=== Section Start ===
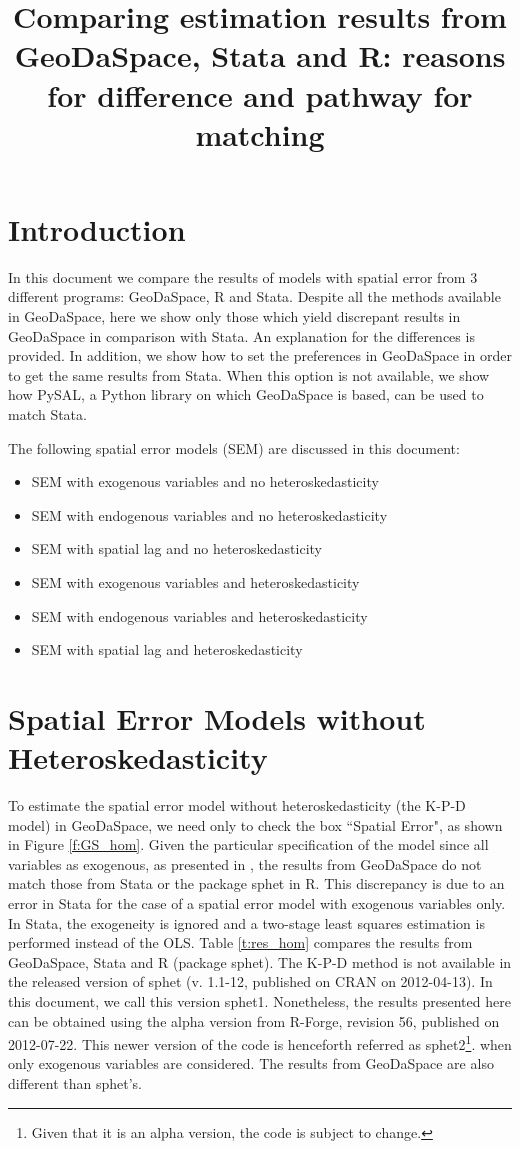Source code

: \documentclass{article}
\title{Comparing estimation results from GeoDaSpace, Stata and R: reasons for difference and pathway for matching}
\author{}
\begin{document}
\maketitle
\section{Introduction}
In this document we compare the results of models with spatial error from 3 different programs: GeoDaSpace, R and Stata. Despite all the methods available in GeoDaSpace, here we show only those which yield discrepant results in GeoDaSpace in comparison with Stata. An explanation for the differences is provided. In addition, we show how to set the preferences in GeoDaSpace in order to get the same results from Stata. When this option is not available, we show how PySAL, a Python library on which GeoDaSpace is based, can be used to match Stata.

The following spatial error models (SEM) are discussed in this document:

\begin{itemize}
\item SEM with exogenous variables and no heteroskedasticity
\item SEM with endogenous variables and no heteroskedasticity
\item SEM with spatial lag and no heteroskedasticity
\item SEM with exogenous variables and heteroskedasticity
\item SEM with endogenous variables and heteroskedasticity
\item SEM with spatial lag and heteroskedasticity
\end{itemize}

\section{Spatial Error Models without Heteroskedasticity}

To estimate the spatial error model without heteroskedasticity (the K-P-D model) in GeoDaSpace, we need only to check the box ``Spatial Error", as shown in Figure \ref{f:GS_hom}. Given the particular specification of the model since all variables as exogenous, as presented in \citet{Anselin11}, the results from GeoDaSpace do not match those from Stata or the package sphet in R. This discrepancy is due to an error in Stata for the case of a spatial error model with exogenous variables only. In Stata, the exogeneity is ignored and a two-stage least squares estimation is performed instead of the OLS. Table \ref{t:res_hom} compares the results from GeoDaSpace, Stata and R (package sphet). The K-P-D method is not available in the released version of sphet (v. 1.1-12, published on CRAN on 2012-04-13). In this document, we call this version sphet1. Nonetheless, the results presented here can be obtained using the alpha version from R-Forge, revision 56, published on 2012-07-22. This newer version of the code is henceforth referred as sphet2\footnote{Given that it is an alpha version, the code is subject to change.}. when only exogenous variables are considered. The results from GeoDaSpace are also different than sphet's. 
\end{document}

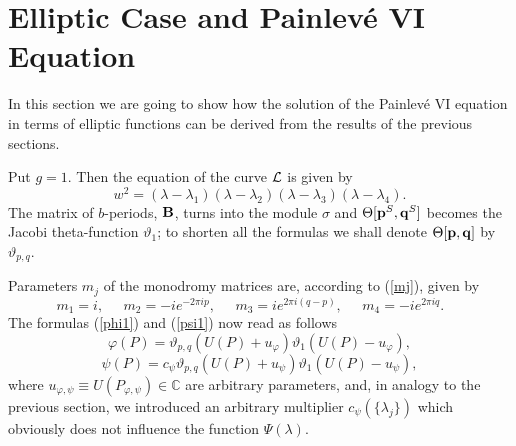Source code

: \documentclass[11pt]{article}
\def\be{\begin{equation}}
\def\ee{\end{equation}}
\def\ben{\begin{displaymath}}
\def\een{\end{displaymath}}
\def\l{\lambda}
\def\th{\vartheta}
\def\Th{\Theta}
\def\phi{\varphi}
\def\B{{\bf B}}
\def\C{\mathbb{C}}
\def\L{{\cal L}}
\def\pb{{\bf p}}
\def\qb{{\bf q}}
\def\0{S}
\begin{document}
\section{Elliptic Case and Painlev\'{e} VI Equation}
\setcounter{equation}{0}

In this section we are going to show how the solution of the Painlev\'{e} VI equation in terms of elliptic functions can be derived from the results of the previous sections.
 
Put $g=1$. Then the equation of the curve $\L$ is given by 
\be
w^2=  (\l-\l_1)(\l-\l_2)(\l-\l_3)(\l-\l_4).
\ee
The matrix of $b$-periods, $\B$, turns into the module $\sigma$ and $\Th[\pb^\0,\qb^\0]$ becomes the Jacobi theta-function $\th_1$; to shorten all the formulas we shall denote $\Th[\pb,\qb]$ by $\th_{p,q}$. 

Parameters $m_j$ of the monodromy matrices are, according to (\ref{mj}), given by
\ben
m_1=i,\;\;\;\;\; m_2= -ie^{-2\pi i p},\;\;\;\;\;
m_3=i e^{2\pi i(q-p)},\;\;\;\;\; m_4= -ie^{2\pi i q}.\;\;\;\;\;
\een
The formulas (\ref{phi1}) and (\ref{psi1}) now read as follows
\be
\phi(P)=\th_{p,q}(U(P)+u_\phi)\th_1(U(P)-u_\phi),
\ee
\be
\psi(P)=c_\psi\th_{p,q}(U(P)+u_\psi)\th_1(U(P)-u_\psi),
\ee
where $u_{\phi,\psi}\equiv U(P_{\phi,\psi})\in\C$ are arbitrary parameters, and,  in analogy to the previous section, we introduced an arbitrary multiplier $c_\psi(\{\l_j\})$ which obviously does not influence the function $\Psi(\l)$. 
\end{document}
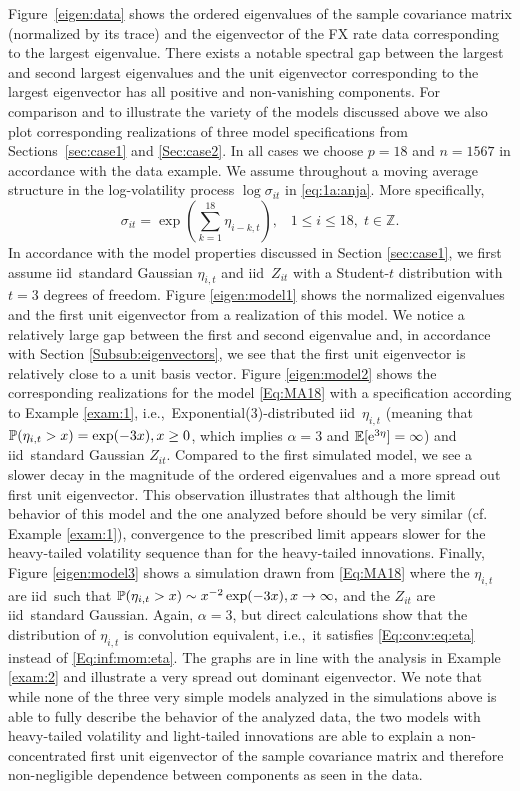 Figure~\ref{eigen:data} shows the ordered eigenvalues of the sample
covariance matrix (normalized by its trace) 
and the eigenvector of the FX rate data corresponding to the largest eigenvalue.
There exists a notable spectral gap 
between the largest and second largest eigenvalues and the unit
eigenvector corresponding to the largest eigenvector 
has all positive and non-vanishing components.
For comparison and to illustrate the variety of the models discussed
above we also plot corresponding realizations of three model
specifications from Sections~\ref{sec:case1} and \ref{Sec:case2}. 
In all cases we choose $p=18$ and $n=1567$ in accordance with the data example. 
We assume throughout a moving average structure in the log-volatility
process $\log \sigma_{it}$ in \eqref{eq:1a:anja}. More specifically,
\begin{equation}\label{Eq:MA18} \sigma_{it}=\exp(\sum_{k=1}^{18}\eta_{i-k,t}), \;\;\; 1 \leq i \leq 18, \; t \in \mathbb{Z}. \end{equation}
In accordance with the model properties discussed in Section \ref{sec:case1}, we first assume iid\ standard Gaussian $\eta_{i,t}$ and iid\ $Z_{it}$ with a Student-$t$ distribution with $t=3$ degrees of freedom. 
Figure \ref{eigen:model1} shows the normalized eigenvalues and the first unit eigenvector from a realization of this model. We notice a relatively large gap between the first and second eigenvalue and, in accordance with Section \ref{Subsub:eigenvectors}, we see that the first unit eigenvector is relatively close to a unit basis vector. 
Figure \ref{eigen:model2} shows the corresponding realizations for the model \eqref{Eq:MA18} with a specification according to Example \ref{exam:1}, i.e.,\ Exponential(3)-distributed iid\ $\eta_{i,t}$ (meaning that $\P(\eta_{i,t}>x)=\exp(-3x), x \geq 0$, 
which implies $\alpha=3$ and $\E[\ex^{3 \eta}]=\infty$) and iid\ standard Gaussian $Z_{it}$. Compared to the first simulated model, we see a slower decay in the magnitude of the ordered eigenvalues and a more spread out first unit eigenvector. This 
observation illustrates that although the limit behavior of this model and the one analyzed 
before should be very similar (cf. Example \ref{exam:1}), convergence to the prescribed limit appears slower for the heavy-tailed volatility sequence than for the heavy-tailed innovations. 
Finally, Figure \ref{eigen:model3} shows a simulation drawn from \eqref{Eq:MA18} where the $\eta_{i,t}$ are iid\ such that $\P(\eta_{i,t}>x) \sim x^{-2}\exp(-3x), x \to \infty,$ and the $Z_{it}$ are iid\ standard Gaussian. Again, $\alpha=3$, but direct calculations show that the distribution of $\eta_{i,t}$ is convolution equivalent, i.e.,\ it satisfies \eqref{Eq:conv:eq:eta} instead of \eqref{Eq:inf:mom:eta}. The graphs are in line with the analysis in Example \ref{exam:2} and illustrate a very spread out dominant eigenvector. We note that while none of the three very simple models analyzed in the simulations above is able to fully describe
the behavior of the analyzed data, the two models with heavy-tailed volatility and light-tailed innovations are able 
to explain a non-concentrated first unit eigenvector of the sample covariance matrix and 
therefore non-negligible dependence between components as seen in the data.

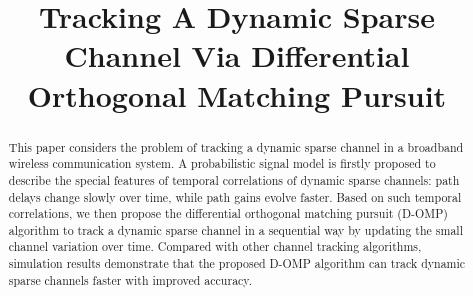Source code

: \documentclass[conference]{IEEEtran}
\begin{document}
%
\title{Tracking A Dynamic Sparse Channel Via Differential Orthogonal Matching Pursuit}
\author{
}

\IEEEoverridecommandlockouts


\maketitle

\begin{abstract}
This paper considers the problem of tracking a dynamic sparse channel in a broadband wireless communication system.
A probabilistic signal model is firstly proposed to describe the special features of temporal correlations of dynamic sparse channels: path delays change slowly over time, while path gains evolve faster. %
Based on such temporal correlations, we then propose the differential orthogonal matching pursuit (D-OMP) algorithm to track a dynamic sparse channel in a sequential way by updating the small channel variation over time.
Compared with other channel tracking algorithms, simulation results demonstrate that the proposed D-OMP algorithm can track dynamic sparse channels faster with improved accuracy.
\end{abstract}
\end{document}

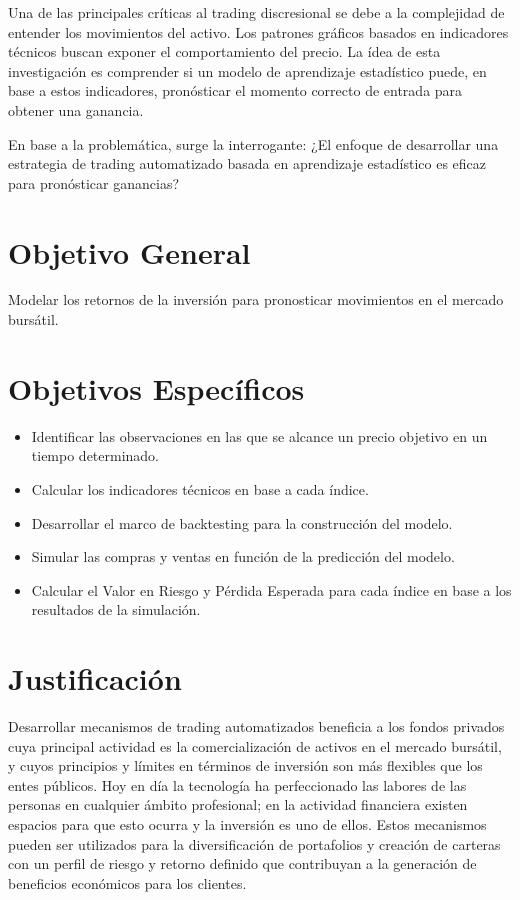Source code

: \documentclass[a4paper,12pt]{Latex/Classes/PhDthesisPSnPDF}
\begin{document}
Una de las principales críticas al trading discresional se debe a la complejidad de entender los movimientos del activo. Los patrones gráficos basados en indicadores técnicos buscan exponer el comportamiento del precio. La ídea de esta investigación es comprender si un modelo de aprendizaje estadístico puede, en base a estos indicadores, pronósticar el momento correcto de entrada para obtener una ganancia.

En base a la problemática, surge la interrogante: ¿El enfoque de desarrollar una estrategia de trading automatizado basada en aprendizaje estadístico es eficaz para pronósticar ganancias?

\section{Objetivo General}

Modelar los retornos de la inversión para pronosticar movimientos en el mercado bursátil.

\section{Objetivos Específicos}

\begin{itemize}
\item Identificar las observaciones en las que se alcance un precio objetivo en un tiempo determinado.
\item Calcular los indicadores técnicos en base a cada índice.
\item Desarrollar el marco de backtesting para la construcción del modelo.
\item Simular las compras y ventas en función de la predicción del modelo.
\item Calcular el Valor en Riesgo y Pérdida Esperada para cada índice en base a los resultados de la simulación.
\end{itemize}

\section{Justificación}

Desarrollar mecanismos de trading automatizados beneficia a los fondos privados cuya principal actividad es la comercialización de activos en el mercado bursátil, y cuyos principios y límites en términos de inversión son más flexibles que los entes públicos. Hoy en día la tecnología ha perfeccionado las labores de las personas en cualquier ámbito profesional; en la actividad financiera existen espacios para que esto ocurra y la inversión es uno de ellos. Estos mecanismos pueden ser utilizados para la diversificación de portafolios y creación de carteras con un perfil de riesgo y retorno definido que contribuyan a la generación de beneficios económicos para los clientes.
\end{document}
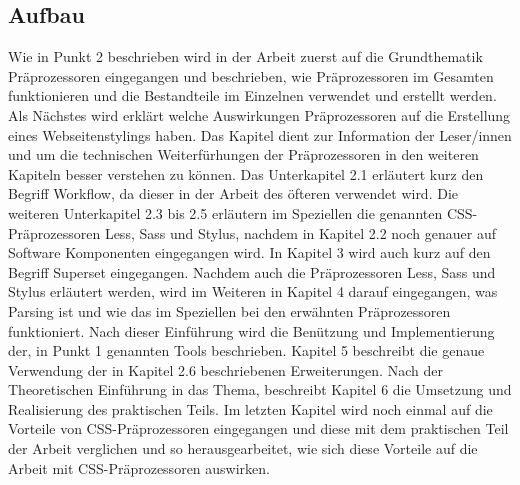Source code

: \subsection{Aufbau}
Wie in Punkt 2 beschrieben wird in der Arbeit zuerst auf die Grundthematik Präprozessoren eingegangen und beschrieben, wie Präprozessoren im Gesamten funktionieren und die Bestandteile im Einzelnen verwendet und erstellt werden.\newline
Als Nächstes wird erklärt welche Auswirkungen Präprozessoren auf die Erstellung eines Webseitenstylings haben. Das Kapitel dient zur Information der Leser/innen und um die technischen Weiterfürhungen der Präprozessoren in den weiteren Kapiteln besser verstehen zu können.\newline
Das Unterkapitel 2.1 erläutert kurz den Begriff Workflow, da dieser in der Arbeit des öfteren verwendet wird.\newline
Die weiteren Unterkapitel 2.3 bis 2.5 erläutern im Speziellen die genannten CSS-Präprozessoren Less, Sass und Stylus, nachdem in Kapitel 2.2 noch genauer auf Software Komponenten eingegangen wird.\newline 
In Kapitel 3 wird auch kurz auf den Begriff Superset eingegangen.\newline
Nachdem auch die Präprozessoren Less, Sass und Stylus erläutert werden, wird im Weiteren in Kapitel 4 darauf eingegangen, was Parsing ist und wie das im Speziellen bei den erwähnten Präprozessoren funktioniert.\newline
Nach dieser Einführung wird die Benützung und Implementierung der, in Punkt 1 genannten Tools beschrieben. \newline
Kapitel 5 beschreibt die genaue Verwendung der in Kapitel 2.6 beschriebenen Erweiterungen.
Nach der Theoretischen Einführung in das Thema, beschreibt Kapitel 6 die Umsetzung und Realisierung des praktischen Teils.\newline
Im letzten Kapitel wird noch einmal auf die Vorteile von CSS-Präprozessoren eingegangen und diese mit dem praktischen Teil der Arbeit verglichen und so herausgearbeitet, wie sich diese Vorteile auf die Arbeit mit CSS-Präprozessoren auswirken.
\newpage
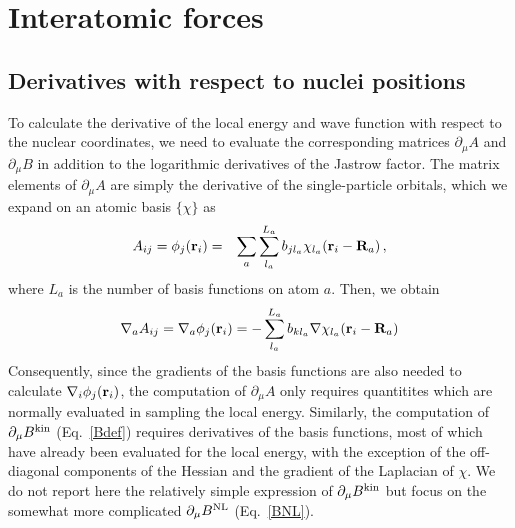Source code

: \documentclass[aip,jcp,reprint,floatfix,onecolumn]{revtex4-1}
\begin{document}
\appendix

\section{Interatomic forces}
\label{App_force}

\subsection{Derivatives with respect to nuclei positions}

To calculate the derivative of the local energy and wave function with respect to the nuclear  coordinates,
we need to evaluate the corresponding matrices $\partial_\mu A$ and $\partial_\mu B$ in addition to the logarithmic derivatives of the Jastrow factor.
The matrix elements of $\partial_\mu A$ are simply
the derivative of the single-particle orbitals, which we expand on an atomic basis $\{\chi\}$ as
\begin{eqnarray}
A_{ij}=\phi_j({\bf r}_i)&=&\sum_a\sum_{l_a}^{L_a} b_{jl_a}\chi_{l_a}({\bf r}_i-{\bf R}_a)\,,
\label{orb}
\end{eqnarray}
where $L_a$ is the number of basis functions on atom $a$.  Then, we obtain
\begin{eqnarray}
\nabla_aA_{ij}=\nabla_a\phi_j({\bf r}_i)=-\sum_{l_a}^{L_a} b_{kl_a}\nabla \chi_{l_a}({\bf r}_i-{\bf R}_a)
\end{eqnarray}
Consequently, since the gradients of the basis functions are also needed to calculate $\nabla_i\phi_j({\bf r}_i)$, the
computation of $\partial_\mu A$ only requires quantitites which are normally evaluated in sampling the local energy.
Similarly, the computation of $\partial_\mu B^{\rm kin}$ (Eq.~\ref{Bdef}) requires derivatives of the basis functions, most of which have
already been evaluated for the local energy, with the exception of the off-diagonal components of the Hessian
and the gradient of the Laplacian of $\chi$.
We do not report here the relatively simple expression of $\partial_\mu B^{\rm kin}$ but focus on the somewhat more complicated $\partial_\mu B^{\rm NL}$ (Eq.~\ref{BNL}).
\end{document}
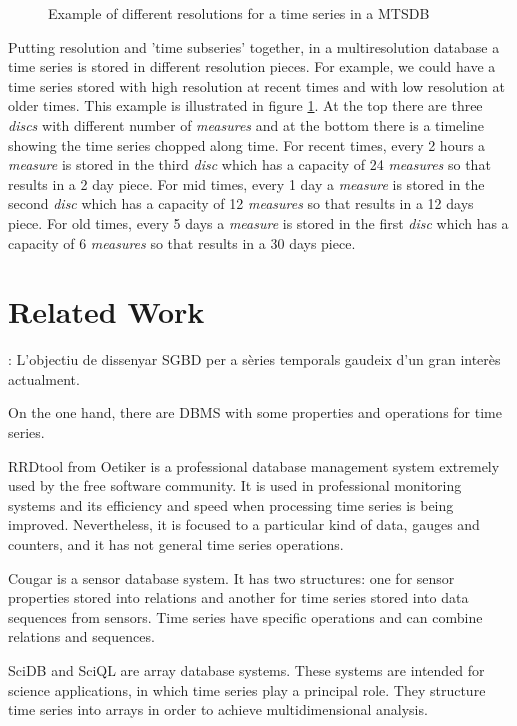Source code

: \documentclass{scrartcl}
\newcommand{\imatges}{../../imatges}
\begin{document}
\begin{figure}[tp]
\centering

\caption{Example of different resolutions for a time series in a MTSDB}
\label{fig:model:window}
\end{figure}


Putting resolution and 'time subseries' together, in a multiresolution database a time series is stored in different resolution pieces. For example, we could have a time series stored with high resolution at recent times and with low resolution at older times. This example is illustrated in figure \ref{fig:model:window}. At the top there are three \emph{discs} with different number of \emph{measures} and at the bottom there is a timeline showing the time series chopped along time. For recent times, every 2 hours a \emph{measure} is stored in the third \emph{disc} which has a capacity of 24 \emph{measures} so that results in a 2 day piece. For mid times, every 1 day a  \emph{measure} is stored in the second \emph{disc} which has a capacity of 12 \emph{measures} so that results in a 12 days piece. For old times, every 5 days a  \emph{measure} is stored in the first \emph{disc} which has a capacity of 6 \emph{measures} so that results in a 30 days piece. 


\section{Related Work}


: L'objectiu de dissenyar SGBD per a sèries temporals gaudeix d'un gran interès actualment.

On the one hand, there are DBMS with some properties and operations
for time series.

RRDtool from Oetiker \cite{rrdtool} is a professional database
management system extremely used by the free software community. It is
used in professional monitoring systems and its efficiency and speed
when processing time series is being improved. Nevertheless, it is
focused to a particular kind of data, gauges and counters, and it has
not general time series operations.

Cougar \cite{bonnet01} is a sensor database system. It has two
structures: one for sensor properties stored into relations and
another for time series stored into data sequences from sensors.  Time
series have specific operations and can combine relations and
sequences.


SciDB \cite{stonebraker09:scidb} and SciQL \cite{zhang11} are array
database systems. These systems are intended for science applications,
in which time series play a principal role. They structure time series
into arrays in order to achieve multidimensional analysis.
\end{document}
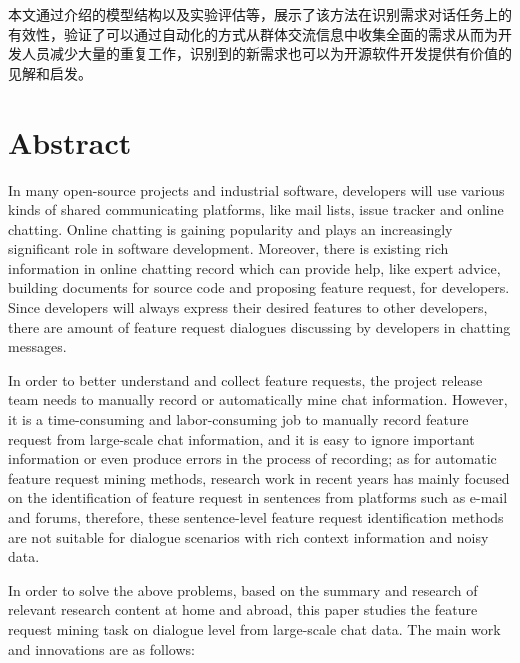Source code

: 本文通过介绍{\tool}的模型结构以及实验评估等，展示了该方法在识别需求对话任务上的有效性，验证了{\tool}可以通过自动化的方式从群体交流信息中收集全面的需求从而为开发人员减少大量的重复工作，识别到的新需求也可以为开源软件开发提供有价值的见解和启发。


\intobmk\chapter*{Abstract}%
In many open-source projects and industrial software, developers will use various kinds of shared communicating platforms, like mail lists, issue tracker and online chatting. 
Online chatting is gaining popularity and plays an increasingly significant role in software development. Moreover, there is existing rich information in online chatting record which can provide help, like expert advice, building documents for source code and proposing feature request, for developers. Since developers will always express their desired features to other developers, there are amount of feature request dialogues discussing by developers in chatting messages.

In order to better understand and collect feature requests, the project release team needs to manually record or automatically mine chat information. However, it is a time-consuming and labor-consuming job to manually record feature request from large-scale chat information, and it is easy to ignore important information or even produce errors in the process of recording; as for automatic feature request mining methods, research work in recent years has mainly focused on the identification of feature request in sentences from platforms such as e-mail and forums, therefore, these sentence-level feature request identification methods are not suitable for dialogue scenarios with rich context information and noisy data.

In order to solve the above problems, based on the summary and research of relevant research content at home and abroad, this paper studies the feature request mining task on dialogue level from large-scale chat data. The main work and innovations are as follows:

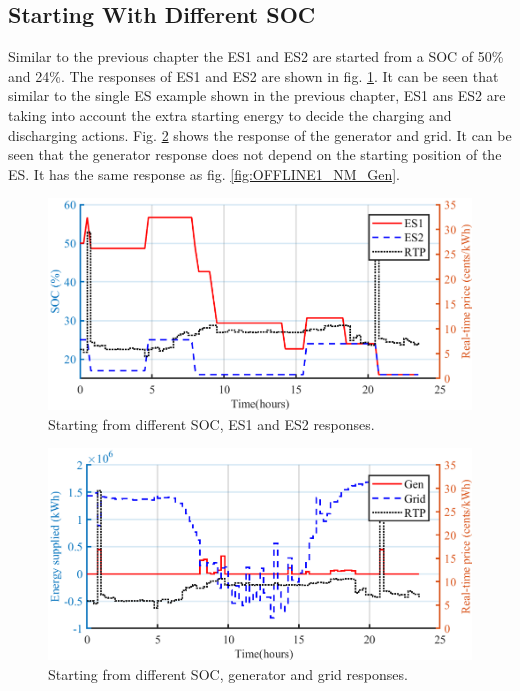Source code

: \subsection{Starting With Different SOC}
Similar to the previous chapter the ES1 and ES2 are started from a SOC of 50\% and 24\%. The responses of ES1 and ES2 are shown in  fig. \ref{fig:OFF_DIFF_SOC_ES12}. It can be seen that similar to the single ES example shown in the previous chapter, ES1 ans ES2 are taking into account the extra starting energy to decide the charging and discharging actions. Fig. \ref{fig:OFF_DIFF_SOC_GRID_GEN} shows the response of the generator and grid. It can be seen that the generator response does not depend on the starting position of the ES. It has the same response as fig. \ref{fig:OFFLINE1_NM_Gen}.

\begin{figure}[!ht]
\centering
\includegraphics[width = \linewidth]{figs/A82/OFF_DIFF_SOC_ES12.png}
\caption{Starting from different SOC, ES1 and ES2 responses.}
\label{fig:OFF_DIFF_SOC_ES12}
\end{figure}

\begin{figure}[!ht]
\centering
\includegraphics[width = \linewidth]{figs/A82/OFF_DIFF_SOC_GRID_GEN.png}
\caption{Starting from different SOC, generator and grid responses.}
\label{fig:OFF_DIFF_SOC_GRID_GEN}
\end{figure}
=== Section End ===
Using the records above, state how many lines contain "functions"; a single number is the whole answer.

TASK SOLUTION - 4